The time slipped away quickly, and it was with a shock of astonishment that Jean realised, on glancing down at the watch on her wrist, that over an hour and a half had gone by while they had been sitting chatting on the verandah.

“Geoffrey! Do you know it’s nearly six o’clock! I’m certain something must have happened. Judy and the Holfords would surely be here by now if they hadn’t had an accident of some sort.”

Burke looked at his own watch.

“Yes,” he acquiesced slowly. “It is—getting late.” A look of concern spread itself over Jean’s face.

“I think we ought to get the car out again and go and see if anything has happened,” she said decisively. “They may have had a spill. Were they coming by motor?”

“No. Judy drove down to Newton Abbot in the dog-cart, and the Holfords proposed hiring some sort of conveyance from a livery stable.”

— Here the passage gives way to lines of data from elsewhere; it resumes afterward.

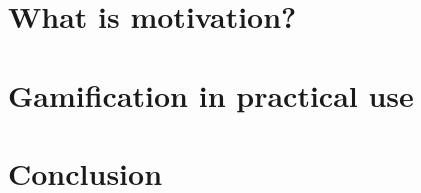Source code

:\documentclass[10pt,twoside,english,a4paper]{article}
\begin{document}
\section{What is motivation?} \label{section4}




\section{Gamification in practical use} \label{section5}




\section{Conclusion} \label{section6}






\end{document}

“Well, I expect they’ve had a smash of some kind. I’m sure we ought to go and find out! Was Judy driving that excitable chestnut of yours?”

He shook his head.

“No—a perfectly well-conducted pony, as meek as Moses. We’ll give them a quarter of an hour more. If they don’t turn up by then, I’ll run the car out and we’ll investigate.”

The minutes crawled by on leaden feet. Jean felt restless and uneasy and more than a trifle astonished that Burke should manifest so little anxiety concerning his sister’s whereabouts. Then, just before the quarter of an hour was up, there came the shrill tinkle of a bicycle bell, and a boy cycled up to the gate and, springing off his machine, advanced up the cobbled path with a telegram in his hand.